Pläne sind eines, das Leben ist ein anderes. Der Tod lauert überall und kann ganz unerwartet und unspektakulär eintreten. Den Sänger der Gruppe hat es kurz vor der Abreise erwischt. Spektakulärer allerdings und bedrohlicher als der Tod von Jipé war, dass er nach dem letzten Konzert keine Stimme mehr hatte – mit tragischen Folgen.

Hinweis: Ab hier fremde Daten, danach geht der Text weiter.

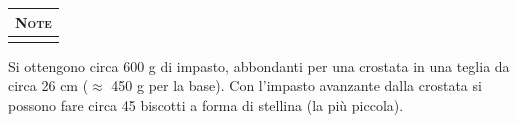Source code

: \begin{minipage}[t][\textheight][t]{\textwidth}
    \vspace*{\fill}

    \begin{tabularx}{\linewidth}{X}
    {\Large \textsc{Note}} \\ \hline \hline \\
    \end{tabularx}
	Si ottengono circa 600 g di impasto, abbondanti per una crostata in una teglia da circa 26 cm ($\approx$ 450 g per la base). Con l'impasto avanzante dalla crostata si possono fare circa 45 biscotti a forma di stellina (la più piccola).
    
\end{minipage}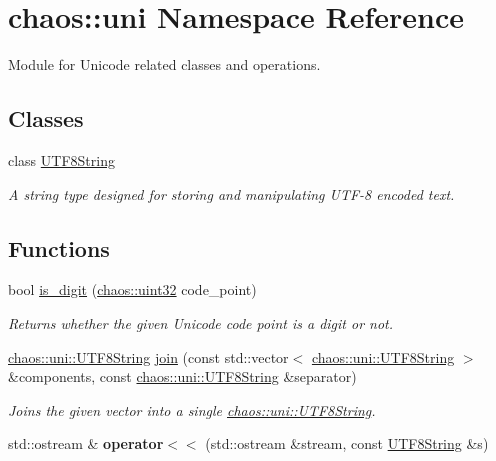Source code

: \hypertarget{namespacechaos_1_1uni}{}\section{chaos\+:\+:uni Namespace Reference}
\label{namespacechaos_1_1uni}


Module for Unicode related classes and operations.  


\subsection*{Classes}
\begin{DoxyCompactItemize}
\item 
class \hyperlink{classchaos_1_1uni_1_1_u_t_f8_string}{U\+T\+F8\+String}
\begin{DoxyCompactList}\small\item\em A string type designed for storing and manipulating U\+T\+F-\/8 encoded text. \end{DoxyCompactList}\end{DoxyCompactItemize}
\subsection*{Functions}
\begin{DoxyCompactItemize}
\item 
bool \hyperlink{namespacechaos_1_1uni_a25a7549a0378aeac227c881220c23640}{is\+\_\+digit} (\hyperlink{namespacechaos_a3b3a47ba1e284655bf1a30c441121c60}{chaos\+::uint32} code\+\_\+point)
\begin{DoxyCompactList}\small\item\em Returns whether the given Unicode code point is a digit or not. \end{DoxyCompactList}\item 
\hyperlink{classchaos_1_1uni_1_1_u_t_f8_string}{chaos\+::uni\+::\+U\+T\+F8\+String} \hyperlink{namespacechaos_1_1uni_ad2a77983423c8b10e2b18cae6f35d329}{join} (const std\+::vector$<$ \hyperlink{classchaos_1_1uni_1_1_u_t_f8_string}{chaos\+::uni\+::\+U\+T\+F8\+String} $>$ \&components, const \hyperlink{classchaos_1_1uni_1_1_u_t_f8_string}{chaos\+::uni\+::\+U\+T\+F8\+String} \&separator)
\begin{DoxyCompactList}\small\item\em Joins the given vector into a single \hyperlink{classchaos_1_1uni_1_1_u_t_f8_string}{chaos\+::uni\+::\+U\+T\+F8\+String}. \end{DoxyCompactList}\item 
\hypertarget{namespacechaos_1_1uni_ab20a8223562ec1ee8f663bda07c7a3ad}{}std\+::ostream \& {\bfseries operator$<$$<$} (std\+::ostream \&stream, const \hyperlink{classchaos_1_1uni_1_1_u_t_f8_string}{U\+T\+F8\+String} \&s)\label{namespacechaos_1_1uni_ab20a8223562ec1ee8f663bda07c7a3ad}

\end{DoxyCompactItemize}


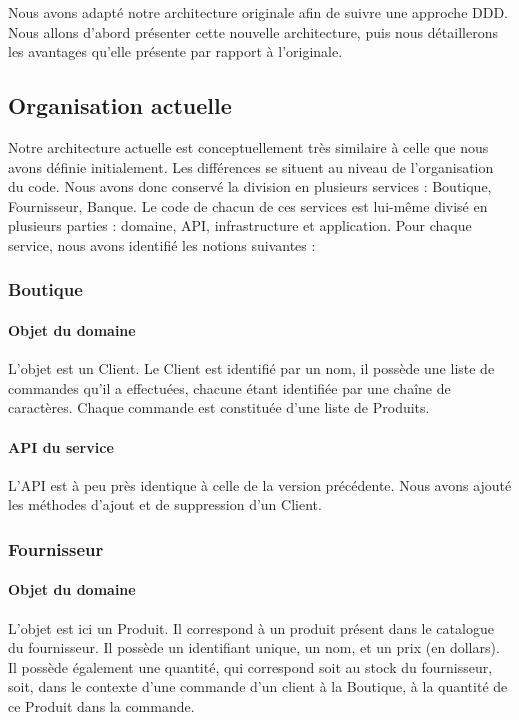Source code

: \documentclass[a4paper,12pt]{article}
\begin{document}
Nous avons adapté notre architecture originale afin de suivre une approche DDD.
Nous allons d'abord présenter cette nouvelle architecture, puis nous détaillerons les avantages qu'elle présente par rapport à l'originale.

\subsection{Organisation actuelle}

Notre architecture actuelle est conceptuellement très similaire à celle que nous avons définie initialement.
Les différences se situent au niveau de l'organisation du code.
Nous avons donc conservé la division en plusieurs services : Boutique, Fournisseur, Banque.
Le code de chacun de ces services est lui-même divisé en plusieurs parties : domaine, API, infrastructure et application.
Pour chaque service, nous avons identifié les notions suivantes :

\subsubsection{Boutique}
\paragraph{Objet du domaine}
L'objet est un Client. Le Client est identifié par un nom, il possède une liste de commandes qu'il a effectuées, chacune étant identifiée par une chaîne de caractères. Chaque commande est constituée d'une liste de Produits.
\paragraph{API du service}
L'API est à peu près identique à celle de la version précédente. Nous avons ajouté les méthodes d'ajout et de suppression d'un Client.

\subsubsection{Fournisseur}
\paragraph{Objet du domaine}
L'objet est ici un Produit. Il correspond à un produit présent dans le catalogue du fournisseur. Il possède un identifiant unique, un nom, et un prix (en dollars). Il possède également une quantité, qui correspond soit au stock du fournisseur, soit, dans le contexte d'une commande d'un client à la Boutique, à la quantité de ce Produit dans la commande.
\end{document}
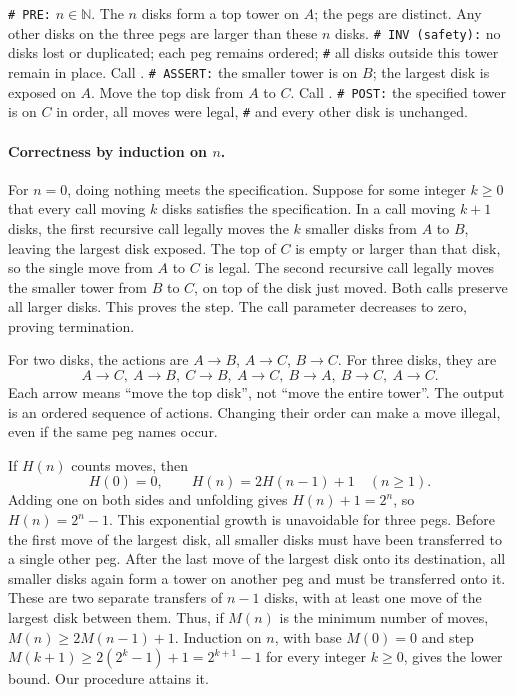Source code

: \begin{algorithm}[H]
\begin{algorithmic}[1]
\Statex \texttt{\# PRE:} $n\in\mathbb N$. The $n$ disks form a top tower on $A$; the pegs are distinct.
Any other disks on the three pegs are larger than these $n$ disks.
\Statex \texttt{\# INV (safety):} no disks lost or duplicated; each peg remains ordered;
\Statex \texttt{\#} all disks outside this tower remain in place.
\State Call .
\Statex \texttt{\# ASSERT:} the smaller tower is on $B$; the largest disk is exposed on $A$.
\State Move the top disk from $A$ to $C$.
\State Call .
\EndIf
\Statex \texttt{\# POST:} the specified tower is on $C$ in order, all moves were legal,
\Statex \texttt{\#} and every other disk is unchanged.
\EndProcedure
\end{algorithmic}
\caption{Move $n$ disks from the first named peg to the last, using the middle peg as spare. \href{https://subhashis-banerjee.in/Courses/QRMT_Monsoon2026/programs/hanoi_graphics.py}{Click here to download a python code that illustrates the solution.}}
\end{algorithm}

\paragraph{Correctness by induction on $n$.}
For $n=0$, doing nothing meets the specification. Suppose for some integer
$k\geq0$ that every call moving $k$ disks satisfies the specification.
In a call moving $k+1$ disks, the first recursive call legally moves the
$k$ smaller disks from $A$ to $B$, leaving the largest disk exposed.
The top of $C$ is empty or larger than that disk, so the single move from
$A$ to $C$ is legal. The second recursive call legally moves the smaller
tower from $B$ to $C$, on top of the disk just moved. Both calls preserve
all larger disks. This proves the step. The call parameter decreases to
zero, proving termination.

For two disks, the actions are $A\to B$, $A\to C$, $B\to C$.
For three disks, they are
\[
A\to C,\ A\to B,\ C\to B,\ A\to C,\ B\to A,\ B\to C,\ A\to C.
\]
Each arrow means ``move the top disk'', not ``move the entire tower''.
The output is an ordered sequence of actions. Changing their order can
make a move illegal, even if the same peg names occur.

If $H(n)$ counts moves, then
\[
H(0)=0,\qquad H(n)=2H(n-1)+1\quad(n\geq1).
\]
Adding one on both sides and unfolding gives $H(n)+1=2^n$, so
$H(n)=2^n-1$. This exponential growth is unavoidable for three pegs.
Before the first move of the largest disk, all smaller disks must have
been transferred to a single other peg. After the last move of the largest
disk onto its destination, all smaller disks again form a tower on another
peg and must be transferred onto it. These are two separate transfers of
$n-1$ disks, with at least one move of the largest disk between them.
Thus, if $M(n)$ is the minimum number of moves,
$M(n)\geq2M(n-1)+1$. Induction on $n$, with base $M(0)=0$ and step
$M(k+1)\geq2(2^k-1)+1=2^{k+1}-1$ for every integer $k\geq0$, gives the
lower bound. Our procedure attains it.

Die Gebrüder Malandrin entwickeln ihre Geschichte step by step, ganz konkret. So öffnen sich ständig Fallen des Alltags. Wenn einer tot ist, braucht es eine Beerdigung. Wobei sie nicht nach realistischem Muster einen Handlungsablauf erklärenderweise aufbauen, aber die Szenen entstehen aus konsequentem Denken heraus. Wo eine Beerdigung stattfindet, kann etwas schief gehen, denn auch so eine Veranstaltung liegt in den Händen von Menschen. Und die machen Fehler. Es können Särge vertauscht oder Abdankungstermine durcheinander gebracht werden. Ist ganz logisch. Und selbstverständlich. Und glaubwürdig.

Und logisch ist das Chaos, was die vergeblich angereiste Trauergesellschaft auslöst. Denn die ist zwingend durch deren Charakterisierung mit all diesen alten, bärigen Typen, die joviale Souveränität ausstrahlen, die besagt, dass man nicht daran denke, sich gewisse Dinge gefallen zu lassen.

Schon gar nicht eine Urne, die schon weg ist. Und dass eine Rockband trotzdem würdig Abschied nehmen möchte, den Kollegen in Aschenform mitnehmen möchte auf die Tournee. Ganz verständliche Wünsche. Aber dazu muss man die Urne erst mal haben.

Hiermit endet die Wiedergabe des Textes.